We have a script. Go ahead. Open MeGUI and specify the location of the script. If the AviSynth script is in the same folder as your video, the second line will be filled automatically.



Open the codec settings by clicking on the Config button, to the right of Encoder settings . Put a tick, confirming that we really need advanced settings. Next we need to tick in accordance with the screenshots.







Click on the queue button and go to sleep, drink coffee, etc. depending on the preferences and power of the PC.

I want to make a reservation that this config is suitable for the original 720p video. For 1080p, you need to edit the config file a bit:

Frame-Type tab -> Change the Number of Reference Frames from 9 to 4.
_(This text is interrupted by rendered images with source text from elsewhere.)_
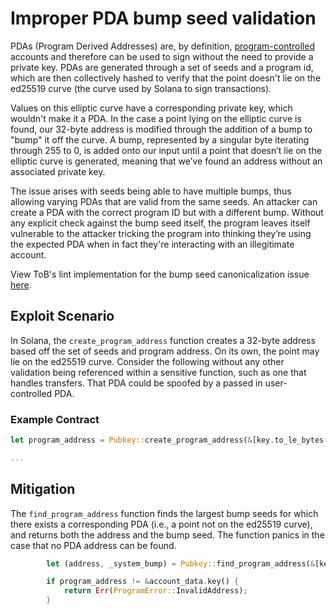 
# Improper PDA bump seed validation

PDAs (Program Derived Addresses) are, by definition, [program-controlled](https://docs.solana.com/terminology#program-derived-account-pda) accounts and therefore can be used to sign without the need to provide a private key. PDAs are generated through a set of seeds and a program id, which are then collectively hashed to verify that the point doesn't lie on the ed25519 curve (the curve used by Solana to sign transactions).

Values on this elliptic curve have a corresponding private key, which wouldn't make it a PDA. In the case a point lying on the elliptic curve is found, our 32-byte address is modified through the addition of a bump to "bump" it off the curve. A bump, represented by a singular byte iterating through 255 to 0, is added onto our input until a point that doesn’t lie on the elliptic curve is generated, meaning that we’ve found an address without an associated private key.

The issue arises with seeds being able to have multiple bumps, thus allowing varying PDAs that are valid from the same seeds. An attacker can create a PDA with the correct program ID but with a different bump. Without any explicit check against the bump seed itself, the program leaves itself vulnerable to the attacker tricking the program into thinking they’re using the expected PDA when in fact they're interacting with an illegitimate account.

View ToB's lint implementation for the bump seed canonicalization issue [here](https://github.com/crytic/solana-lints/tree/master/lints/bump_seed_canonicalization).

## Exploit Scenario

In Solana, the `create_program_address` function creates a 32-byte address based off the set of seeds and program address. On its own, the point may lie on the ed25519 curve. Consider the following without any other validation being referenced within a sensitive function, such as one that handles transfers. That PDA could be spoofed by a passed in user-controlled PDA.
### Example Contract
```rust
let program_address = Pubkey::create_program_address(&[key.to_le_bytes().as_ref(), &[reserve_bump]], program_id)?;

...
```
## Mitigation

The `find_program_address` function finds the largest bump seeds for which there exists a corresponding PDA (i.e., a point not on the ed25519 curve), and returns both the address and the bump seed. The function panics in the case that no PDA address can be found.

```rust
        let (address, _system_bump) = Pubkey::find_program_address(&[key.to_le_bytes().as_ref()], program_id);

        if program_address != &account_data.key() {
            return Err(ProgramError::InvalidAddress);
        }
```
You can also indicate how many coders can use cores:
The Misc tab -> Other -> Threads section and specify how many threads compress the video. 1 thread per 1 virtual or physical core.


What we get in the end. I had the following video available:
Format: RGB
Codec ID: 0x00000000
Codec ID / Info: Basic Windows bitmap format. 1, 4 and 8 bpp versions are palettised. 16, 24 and 32bpp contain raw RGB samples
Duration: 3mn 42s
Bit rate: 663 Mbps
Width: 1 280 pixels
Height: 720 pixels
Display aspect ratio: 16: 9
Frame rate: 29.970 fps
Bit depth: 8 bits
Bits / (Pixel * Frame): 24,000
Stream size: 17.2 GiB (100%)


After waiting about 15-16 minutes, I got 184 MB on output.



If Habra is interested in such articles on the subject of video compression, then I will continue and share my experience. If you want to correct me and point out an error, then I will be happy to answer all the criticisms and comments.